Code for replicating the paper "Object Detection Meets Knowledge Graphs".

Description

datasets.py contains the dataset classes which are made such that both VOC and COCO datasets are processed in the same way.

training.py is used to train the Faster R-CNN model for both the VOC and COCO datasets.

frequency_based.py is used to extract the semantic consistency by using the frequency based method. The resulting matrices for VOC and COCO are stored in a JSON file so that they can be re-used.

knowledge_graph_prep is used to load in the data from the knowledge graph assertion lists and filters them to the english subgraph and filters out negative relations. The resulting graph is converted to integers and both are stored in a new CSV file.

knowledge_graph_based.py is used to extract the semantic consistency from the filtered knowledge graph. The resulting matrices for VOC and COCO are stored in a JSON file so that they can be re-used.

results_voc and results_coco are used to output the mAP and recall (per class and averaged) for the configurations (including matrix type) which can be changed at the top of the files.

results_voc_multiple_runs and results_coco_multiple_runs can be run to compute all results used in the paper in one single run

dataloading, metrics, plotting and testing in Utils contain several functions used to support the main files.

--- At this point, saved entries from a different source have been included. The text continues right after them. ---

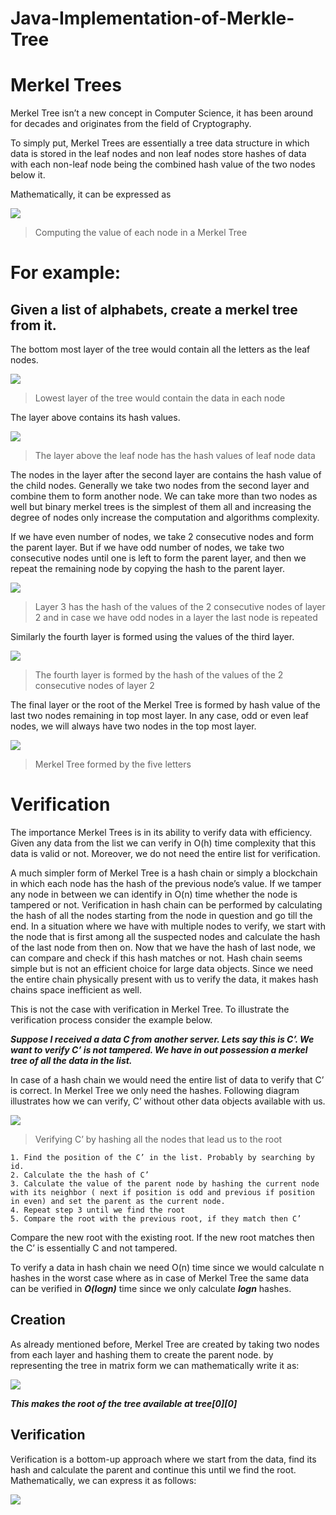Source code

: # Java-Implementation-of-Merkle-Tree

# Merkel Trees

Merkel Tree isn’t a new concept in Computer Science, it has been around for decades and originates from the field of Cryptography.

To simply put, Merkel Trees are essentially a tree data structure in which data is stored in the leaf nodes and non leaf nodes store hashes of data with each non-leaf node being the combined hash value of the two nodes below it.

Mathematically, it can be expressed as

![](https://miro.medium.com/max/944/1*8QaHU1UGOfJWLNPVoyMy0w.jpeg)

> Computing the value of each node in a Merkel Tree

# For example: 
## Given a list of alphabets, create a merkel tree from it.

The bottom most layer of the tree would contain all the letters as the leaf nodes.

![](https://miro.medium.com/max/1400/1*1Z7r4Gfjnl_wcMkDcFEWeg.jpeg)

> Lowest layer of the tree would contain the data in each node

The layer above contains its hash values.

![](https://miro.medium.com/max/1400/1*T75YmaGKr3Rkoc8FjDcxIA.jpeg)

> The layer above the leaf node has the hash values of leaf node data

The nodes in the layer after the second layer are contains the hash value of the child nodes. Generally we take two nodes from the second layer and combine them to form another node. We can take more than two nodes as well but binary merkel trees is the simplest of them all and increasing the degree of nodes only increase the computation and algorithms complexity.

If we have even number of nodes, we take 2 consecutive nodes and form the parent layer. But if we have odd number of nodes, we take two consecutive nodes until one is left to form the parent layer, and then we repeat the remaining node by copying the hash to the parent layer.

![](https://miro.medium.com/max/1400/1*pteLSEjj_AyxurpqPhN8bA.jpeg)

> Layer 3 has the hash of the values of the 2 consecutive nodes of layer 2 and in case we have odd nodes in a layer the last node is repeated

Similarly the fourth layer is formed using the values of the third layer.

![](https://miro.medium.com/max/1400/1*HcGy-UdgGvhg-mFG78VXEQ.jpeg)

> The fourth layer is formed by the hash of the values of the 2 consecutive nodes of layer 2

The final layer or the root of the Merkel Tree is formed by hash value of the last two nodes remaining in top most layer. In any case, odd or even leaf nodes, we will always have two nodes in the top most layer.

![](https://miro.medium.com/max/1400/1*KdTlPP6LQk_qlhzKP5V7OQ.jpeg)

> Merkel Tree formed by the five letters

# Verification

The importance Merkel Trees is in its ability to verify data with efficiency. Given any data from the list we can verify in O(h) time complexity that this data is valid or not. Moreover, we do not need the entire list for verification.

A much simpler form of Merkel Tree is a hash chain or simply a blockchain in which each node has the hash of the previous node’s value. If we tamper any node in between we can identify in O(n) time whether the node is tampered or not. Verification in hash chain can be performed by calculating the hash of all the nodes starting from the node in question and go till the end. In a situation where we have with multiple nodes to verify, we start with the node that is first among all the suspected nodes and calculate the hash of the last node from then on. Now that we have the hash of last node, we can compare and check if this hash matches or not. Hash chain seems simple but is not an efficient choice for large data objects. Since we need the entire chain physically present with us to verify the data, it makes hash chains space inefficient as well.

This is not the case with verification in Merkel Tree. To illustrate the verification process consider the example below.

***Suppose I received a data C from another server. Lets say this is C’. We want to verify C’ is not tampered. We have in out possession a merkel tree of all the data in the list.***

In case of a hash chain we would need the entire list of data to verify that C’ is correct. In Merkel Tree we only need the hashes. Following diagram illustrates how we can verify, C’ without other data objects available with us.

![](https://miro.medium.com/max/1256/1*HwZtuEwJVDvEJio4OOCKpw.jpeg)

> Verifying C’ by hashing all the nodes that lead us to the root

    1. Find the position of the C’ in the list. Probably by searching by id.
    2. Calculate the the hash of C’
    3. Calculate the value of the parent node by hashing the current node with its neighbor ( next if position is odd and previous if position in even) and set the parent as the current node.
    4. Repeat step 3 until we find the root
    5. Compare the root with the previous root, if they match then C’

Compare the new root with the existing root. If the new root matches then the C’ is essentially C and not tampered.

To verify a data in hash chain we need O(n) time since we would calculate n hashes in the worst case where as in case of Merkel Tree the same data can be verified in ***O(logn)*** time since we only calculate ***logn*** hashes.

## Creation

As already mentioned before, Merkel Tree are created by taking two nodes from each layer and hashing them to create the parent node. by representing the tree in matrix form we can mathematically write it as:

![](https://miro.medium.com/max/1400/1*EA7FYersQE_oS6SLBuxlNQ.jpeg)

***This makes the root of the tree available at tree[0][0]***

## Verification

Verification is a bottom-up approach where we start from the data, find its hash and calculate the parent and continue this until we find the root. Mathematically, we can express it as follows:

![](https://miro.medium.com/max/1400/1*gGD-kH3a1_CoYeHyYLeodA.jpeg)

More detailed descriptions are included in the top of each of the files themselves.

Installation

We first need to clone this repository, and the random walk with restart repository (which can be found at https://github.com/jinhongjung/pyrwr):

git clone https://github.com/tue-mps/rescience-ijcai2017-230.git

cd "rescience-ijcai2017-230"

git clone https://github.com/jinhongjung/pyrwr.git

Next we need to create the correct Environment from our requirements file and the RWR requirements. (if using Anaconda prompt):

(if you want to create a new environment for this project, I suggest using python 3.7): conda create -n odmkg_env python=3.7

conda activate odmkg_env

pip3 install -r requirements.txt

cd pyrwr

pip3 install -r requirements.txt

python setup.py install

cd ..

Data-preparation

For this application, we use the PASCAL VOC 2007 dataset and the COCO2014 dataset (for object detection) and the ConceptNet 5.7.0 and 5.5.0 knowledge graphs.

The easy way

The easiest way to gather the datasets is to download it from https://zenodo.org/record/7385730#.Y4ojRHbMIYp. There are 6 files, 5 .pth files that contain the trained models and 1 large zip file (28.7 GB) which contains the raw data. Download all 3 of them.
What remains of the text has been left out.